I have taken you pretty close to constructing a rewrite looking proof yourself. You don’t trust z3? It’s probably your verifier anyway. Can recheck these proofs out in an independent SMT solver, and ITP tactics can probably handle this quantifier free reasoning without too much pain.

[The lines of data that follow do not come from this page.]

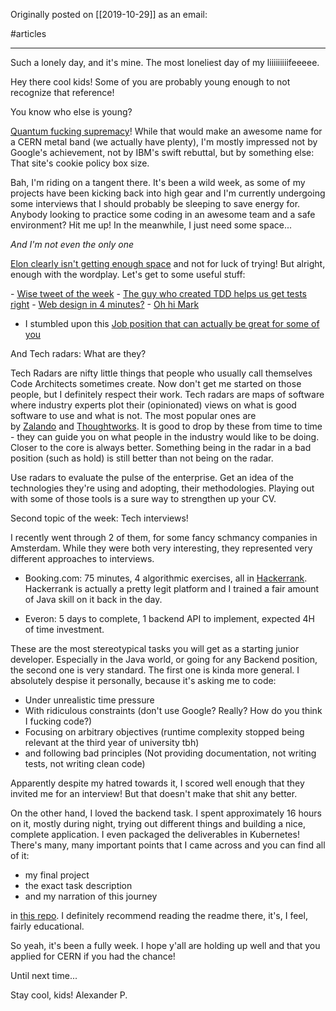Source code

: Originally posted on [[2019-10-29]] as an email:

#articles 

---

Such a lonely day, and it's mine. The most loneliest day of my liiiiiiiiifeeeee.

Hey there cool kids! Some of you are probably young enough to not recognize that reference! 

You know who else is young?

[Quantum fucking supremacy](https://www.theverge.com/2019/10/23/20928294/google-quantum-supremacy-sycamore-computer-qubit-milestone)! While that would make an awesome name for a CERN metal band (we actually have plenty), I'm mostly impressed not by Google's achievement, not by IBM's swift rebuttal, but by something else: That site's cookie policy box size.  

Bah, I'm riding on a tangent there. It's been a wild week, as some of my projects have been kicking back into high gear and I'm currently undergoing some interviews that I should probably be sleeping to save energy for. Anybody looking to practice some coding in an awesome team and a safe environment? Hit me up! In the meanwhile, I just need some space...

_And I'm not even the only one_

[Elon clearly isn't getting enough space](https://twitter.com/elonmusk/status/1186523464712146944) and not for luck of trying! But alright, enough with the wordplay. Let's get to some useful stuff:

- [Wise tweet of the week](https://twitter.com/softwareverify/status/1186638726149169152?s=19)
- [The guy who created TDD helps us get tests right](https://medium.com/@kentbeck_7670/test-desiderata-94150638a4b3)
- [Web design in 4 minutes?](https://jgthms.com/web-design-in-4-minutes/)
- [Oh hi Mark](https://arstechnica.com/tech-policy/2019/10/zuckerberg-faces-heat-in-congress-its-almost-like-you-think-this-is-a-joke/)
- I stumbled upon this [Job position that can actually be great for some of you](https://stackoverflow.com/jobs/269755/graduate-software-engineer-imc-trading)  

And Tech radars: What are they?

Tech Radars are nifty little things that people who usually call themselves Code Architects sometimes create. Now don't get me started on those people, but I definitely respect their work. Tech radars are maps of software where industry experts plot their (opinionated) views on what is good software to use and what is not. The most popular ones are by [Zalando](https://opensource.zalando.com/tech-radar/) and [Thoughtworks](https://www.thoughtworks.com/radar). It is good to drop by these from time to time - they can guide you on what people in the industry would like to be doing. Closer to the core is always better. Something being in the radar in a bad position (such as hold) is still better than not being on the radar.

Use radars to evaluate the pulse of the enterprise. Get an idea of the technologies they're using and adopting, their methodologies. Playing out with some of those tools is a sure way to strengthen up your CV. 

Second topic of the week: Tech interviews!

I recently went through 2 of them, for some fancy schmancy companies in Amsterdam. While they were both very interesting, they represented very different approaches to interviews.

- Booking.com: 75 minutes, 4 algorithmic exercises, all in [Hackerrank](https://www.hackerrank.com/). Hackerrank is actually a pretty legit platform and I trained a fair amount of Java skill on it back in the day.

- Everon: 5 days to complete, 1 backend API to implement, expected 4H of time investment.

These are the most stereotypical tasks you will get as a starting junior developer. Especially in the Java world, or going for any Backend position, the second one is very standard. The first one is kinda more general. I absolutely despise it personally, because it's asking me to code:

- Under unrealistic time pressure
- With ridiculous constraints (don't use Google? Really? How do you think I fucking code?)
- Focusing on arbitrary objectives (runtime complexity stopped being relevant at the third year of university tbh)
- and following bad principles (Not providing documentation, not writing tests, not writing clean code)

Apparently despite my hatred towards it, I scored well enough that they invited me for an interview! But that doesn't make that shit any better.

On the other hand, I loved the backend task. I spent approximately 16 hours on it, mostly during night, trying out different things and building a nice, complete application. I even packaged the deliverables in Kubernetes! There's many, many important points that I came across and you can find all of it:

- my final project
- the exact task description
- and my narration of this journey

in [this repo](https://bitbucket.org/alkoclick/everon-interview/src/master/). I definitely recommend reading the readme there, it's, I feel, fairly educational.

So yeah, it's been a fully week. I hope y'all are holding up well and that you applied for CERN if you had the chance! 

Until next time...

Stay cool, kids!
Alexander P.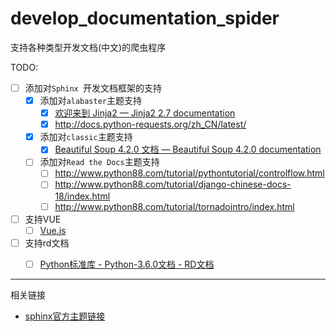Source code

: # develop_documentation_spider

支持各种类型开发文档(中文)的爬虫程序

TODO:

- [ ] 添加对`Sphinx `开发文档框架的支持
    - [x] 添加对`alabaster`主题支持
        - [x] [欢迎来到 Jinja2 — Jinja2 2.7 documentation](http://docs.jinkan.org/docs/jinja2/)
        - [x] http://docs.python-requests.org/zh_CN/latest/
    - [x] 添加对`classic`主题支持
	    - [x] [Beautiful Soup 4.2.0 文档 — Beautiful Soup 4.2.0 documentation](https://www.crummy.com/software/BeautifulSoup/bs4/doc.zh/)
	- [ ] 添加对`Read the Docs`主题支持
        - [ ] http://www.python88.com/tutorial/pythontutorial/controlflow.html
        - [ ] http://www.python88.com/tutorial/django-chinese-docs-18/index.html
        - [ ] http://www.python88.com/tutorial/tornadointro/index.html

- [ ] 支持VUE
    - [ ] [Vue.js](https://cn.vuejs.org/v2/api/)
- [ ] 支持rd文档
    - [ ] [Python标准库 - Python-3.6.0文档 - RD文档](https://www.rddoc.com/doc/Python-3.6.0/library/)


---

相关链接

- [sphinx官方主题链接](http://www.sphinx-doc.org/en/stable/theming.html)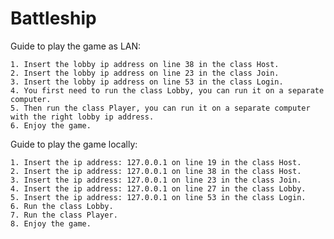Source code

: # Battleship

Guide to play the game as LAN:

    1. Insert the lobby ip address on line 38 in the class Host.
    2. Insert the lobby ip address on line 23 in the class Join.
    3. Insert the lobby ip address on line 53 in the class Login.
    4. You first need to run the class Lobby, you can run it on a separate computer.
    5. Then run the class Player, you can run it on a separate computer with the right lobby ip address.
    6. Enjoy the game.

Guide to play the game locally:

    1. Insert the ip address: 127.0.0.1 on line 19 in the class Host.
    2. Insert the ip address: 127.0.0.1 on line 38 in the class Host.
    3. Insert the ip address: 127.0.0.1 on line 23 in the class Join.
    4. Insert the ip address: 127.0.0.1 on line 27 in the class Lobby.
    5. Insert the ip address: 127.0.0.1 on line 53 in the class Login.
    6. Run the class Lobby.
    7. Run the class Player.
    8. Enjoy the game.
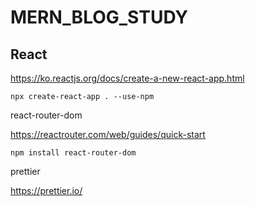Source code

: # MERN_BLOG_STUDY

## React

https://ko.reactjs.org/docs/create-a-new-react-app.html

`npx create-react-app . --use-npm`

react-router-dom

https://reactrouter.com/web/guides/quick-start

`npm install react-router-dom`

prettier

https://prettier.io/
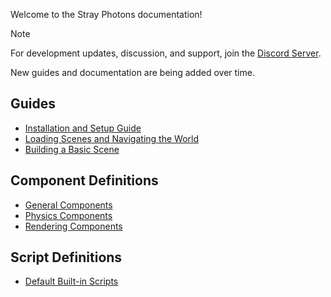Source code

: Welcome to the Stray Photons documentation!

> [!NOTE]
> For development updates, discussion, and support, join the [Discord Server](https://discord.gg/djzfKZwvt4).
> 
> New guides and documentation are being added over time.

## Guides <!-- {docsify-ignore} -->

- [Installation and Setup Guide](guides/Installation_and_Setup.md)
- [Loading Scenes and Navigating the World](guides/Loading_Scenes.md)
- [Building a Basic Scene](guides/Building_a_Basic_Scene.md)

## Component Definitions <!-- {docsify-ignore} -->

- [General Components](generated/General_Components.md)
- [Physics Components](generated/Physics_Components.md)
- [Rendering Components](generated/Rendering_Components.md)

## Script Definitions <!-- {docsify-ignore} -->

- [Default Built-in Scripts](generated/Default_Scripts.md)
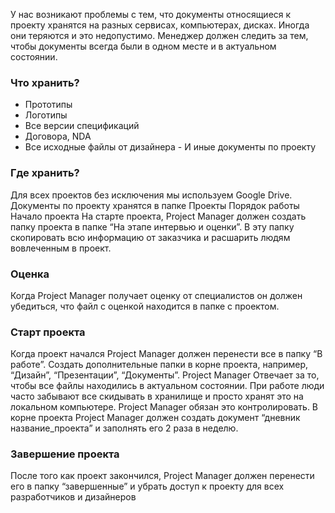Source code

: ---
---
У нас возникают проблемы с тем, что документы относящиеся к проекту хранятся на разных сервисах, компьютерах, дисках. Иногда они теряются и это недопустимо.
Менеджер должен следить за тем, чтобы документы всегда были в одном месте и в актуальном состоянии.
### Что хранить?
- Прототипы
- Логотипы
- Все версии спецификаций
- Договора, NDA
- Все исходные файлы от дизайнера - И иные документы по проекту

### Где хранить?
Для всех проектов без исключения мы используем Google Drive. Документы по проекту хранятся в папке Проекты
Порядок работы Начало проекта
На старте проекта, Project Manager должен создать папку проекта в папке “На этапе интервью и оценки”. В эту папку скопировать всю информацию от заказчика и расшарить людям вовлеченным в проект.
### Оценка
Когда Project Manager получает оценку от специалистов он должен убедиться, что файл с оценкой находится в папке с проектом.
### Старт проекта
Когда проект начался Project Manager должен перенести все в папку “В работе”. Создать дополнительные папки в корне проекта, например, “Дизайн”, “Презентации”, “Документы”.
Project Manager Отвечает за то, чтобы все файлы находились в актуальном состоянии. При работе люди часто забывают все скидывать в хранилище и просто хранят это на локальном компьютере. Project Manager обязан это контролировать.
В корне проекта Project Manager должен создать документ “дневник название_проекта” и заполнять его 2 раза в неделю.
### Завершение проекта
После того как проект закончился, Project Manager должен перенести его в папку “завершенные” и убрать доступ к проекту для всех разработчиков и дизайнеров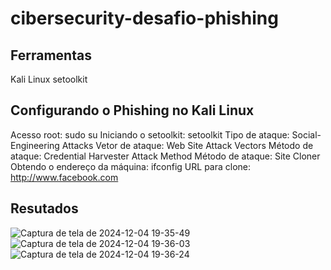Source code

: # cibersecurity-desafio-phishing
## Ferramentas
Kali Linux
setoolkit

## Configurando o Phishing no Kali Linux
Acesso root: sudo su
Iniciando o setoolkit: setoolkit
Tipo de ataque: Social-Engineering Attacks
Vetor de ataque: Web Site Attack Vectors
Método de ataque: Credential Harvester Attack Method 
Método de ataque: Site Cloner
Obtendo o endereço da máquina: ifconfig
URL para clone: http://www.facebook.com

## Resutados
![Captura de tela de 2024-12-04 19-35-49](https://github.com/user-attachments/assets/67da738d-4870-4abf-8ed3-ef587358b314)
![Captura de tela de 2024-12-04 19-36-03](https://github.com/user-attachments/assets/83b1d575-ccc0-4fa7-8c96-158f00a67449)
![Captura de tela de 2024-12-04 19-36-24](https://github.com/user-attachments/assets/9f648edc-6f48-4e36-94ac-5b96d801dbae)
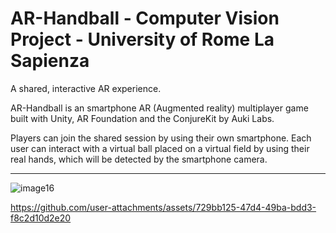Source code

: # AR-Handball - Computer Vision Project - University of Rome La Sapienza 

A shared, interactive AR experience.

AR-Handball is an smartphone AR (Augmented reality) multiplayer game built with Unity, AR Foundation and the ConjureKit by Auki Labs.

Players can join the shared session by using their own smartphone. 
Each user can interact with a virtual ball placed on a virtual field by using their real hands, which will be detected by the smartphone camera.


-----


![image16](https://github.com/user-attachments/assets/acdb5a7c-8245-4f9a-98a0-085ead1db946)


https://github.com/user-attachments/assets/729bb125-47d4-49ba-bdd3-f8c2d10d2e20

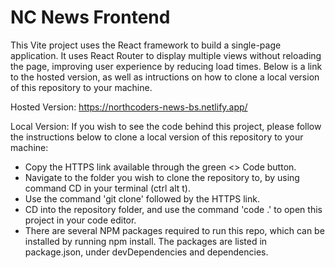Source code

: # NC News Frontend

This Vite project uses the React framework to build a single-page application. It uses React Router to display multiple views without reloading the page, improving user experience by reducing load times. Below is a link to the hosted version, as well as intructions on how to clone a local version of this repository to your machine.

Hosted Version: https://northcoders-news-bs.netlify.app/

Local Version:
If you wish to see the code behind this project, please follow the instructions below to clone a local version of this repository to your machine:

- Copy the HTTPS link available through the green <> Code button.
- Navigate to the folder you wish to clone the repository to, by using command CD <filepath> in your terminal (ctrl alt t).
- Use the command 'git clone' followed by the HTTPS link.
- CD into the repository folder, and use the command 'code .' to open this project in your code editor.
- There are several NPM packages required to run this repo, which can be installed by running npm install. The packages are listed in package.json, under devDependencies and dependencies.
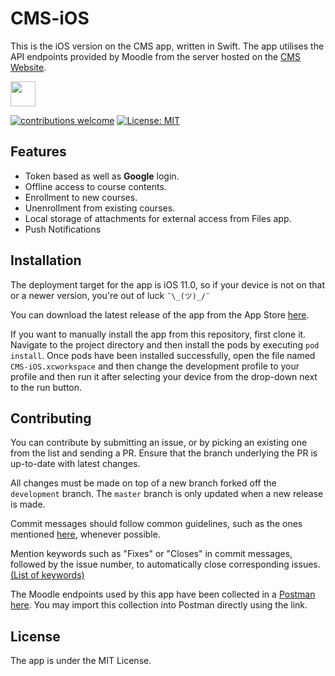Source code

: # CMS-iOS

This is the iOS version on the CMS app, written in Swift. The app utilises the API endpoints provided by Moodle from the server hosted on the [CMS Website](https://td.bits-hyderabad.ac.in/moodle/).

<a href="https://apps.apple.com/in/app/cms-bphc/id1489946522">
  <img height="40" src="https://user-images.githubusercontent.com/7317008/43209852-4ca39622-904b-11e8-8ce1-cdc3aee76ae9.png">
</a>

[![contributions welcome](https://img.shields.io/badge/contributions-welcome-brightgreen.svg?style=flat)](https://github.com/dwyl/esta/issues)
[![License: MIT](https://img.shields.io/badge/License-MIT-yellow.svg)](https://opensource.org/licenses/MIT)

## Features

- Token based as well as **Google** login.
- Offline access to course contents.
- Enrollment to new courses.
- Unenrollment from existing courses.
- Local storage of attachments for external access from Files app.
- Push Notifications

## Installation

The deployment target for the app is iOS 11.0, so if your device is not on that or a newer version, you're out of luck `¯\_(ツ)_/¯` 

You can download the latest release of the app from the App Store [here](https://apps.apple.com/in/app/cms-bphc/id1489946522).

If you want to manually install the app from this repository, first clone it. Navigate to the project directory and then install the pods by executing `pod install`. Once pods have been installed successfully, open the file named `CMS-iOS.xcworkspace` and then change the development profile to your profile and then run it after selecting your device from the drop-down next to the run button.

## Contributing

You can contribute by submitting an issue, or by picking an existing one from the list and sending a PR. Ensure that the branch underlying the PR is up-to-date with latest changes.

All changes must be made on top of a new branch forked off the `development` branch. The `master` branch is only updated when a new release is made.

Commit messages should follow common guidelines, such as the ones mentioned [here](https://chris.beams.io/posts/git-commit/), whenever possible.

Mention keywords such as "Fixes" or "Closes" in commit messages, followed by the issue number, to automatically close corresponding issues. [(List of keywords)](https://help.github.com/articles/closing-issues-using-keywords/)

The Moodle endpoints used by this app have been collected in a [Postman](https://getpostman.com") [here](https://www.getpostman.com/collections/207390c4552febe4e393). You may import this collection into Postman directly using the link. 
## License

The app is under the MIT License.
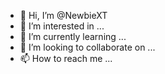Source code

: - 👋 Hi, I’m @NewbieXT
- 👀 I’m interested in ...
- 🌱 I’m currently learning ...
- 💞️ I’m looking to collaborate on ...
- 📫 How to reach me ...

<!---
NewbieXT/NewbieXT is a ✨ special ✨ repository because its `README.md` (this file) appears on your GitHub profile.
You can click the Preview link to take a look at your changes.
--->
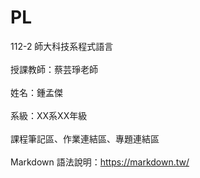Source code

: # PL
112-2 師大科技系程式語言<br><br>
授課教師：蔡芸琤老師<br><br>
姓名：鍾孟傑<br><br>
系級：XX系XX年級<br><br>
課程筆記區、作業連結區、專題連結區<br><br>
Markdown 語法說明：https://markdown.tw/<br><br>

A natural thing for me to put in the reason field are Knuckledragger https://github.com/philzook58/knuckledragger proof objects and instantiation variables. I can then instantiate the knuckledragger proofs either eagerly or lazily. But you can use whatever reasons you want due to the wildness of python.

E = EGraph(proof=True)
x,y,z = smt.Ints("x y z")
f = smt.Function("f", smt.IntSort(), smt.IntSort())
t1 = f(f(f(x)))
E.add_term(t1)
E.union(f(x), x)
E.union(y, z)
E.union(f(x), x + y + z, )
E.get_proof(y + z, 0)

[(f(x), x, None), (f(x), x + y + z, None)]

Context

Z3 is intrinsically a more contextual engine than an egg-like implementation. We can assert equalities under assumptions using z3.Implies.

One way to turn the Z3 EMT into a contextual egraph is to just carry a list of contexts of interests. The idea of contexts is that sometimes you want to rewrite under If-then-elses in a way that only works under the assumptions you gain for being in that branch. For example If(x > 0, abs(x), 0) == If(x > 0, x, 0). See also datapath aware https://arxiv.org/pdf/2303.01839 and colored egraphs https://arxiv.org/abs/2305.19203

The contexts can be cleaned up for equivalence and subsumption during the rebuilding phase via seeing if solver.add(smt.Not(smt.Implies(ctx1,ctx2))) comes back unsat. The union find can be used for context equivalences, but a separate transitive structure is probably wise for subsumption. I don’t know how to make something all that better than brute force for maintaining an online transitive relation like subsumption. Surprisingly, I didn’t really need to retain the subsumption list. In ematching under context, I only return if there is a context that implies the discovered context in in_ctxs. What this means is that if I have And(p,q) in my contexts, the in_ctxs filter will pass the context p. In bottom up ematching, the implementation changes very little for ematching under context. It is interesting that adding contexts does not combinatorially explode bottom up ematching. The loop size remains largely dependent on the number of variables in your pattern whereas top down matching probably requires a scan over contexts.

One probably does not want to let contexts explode.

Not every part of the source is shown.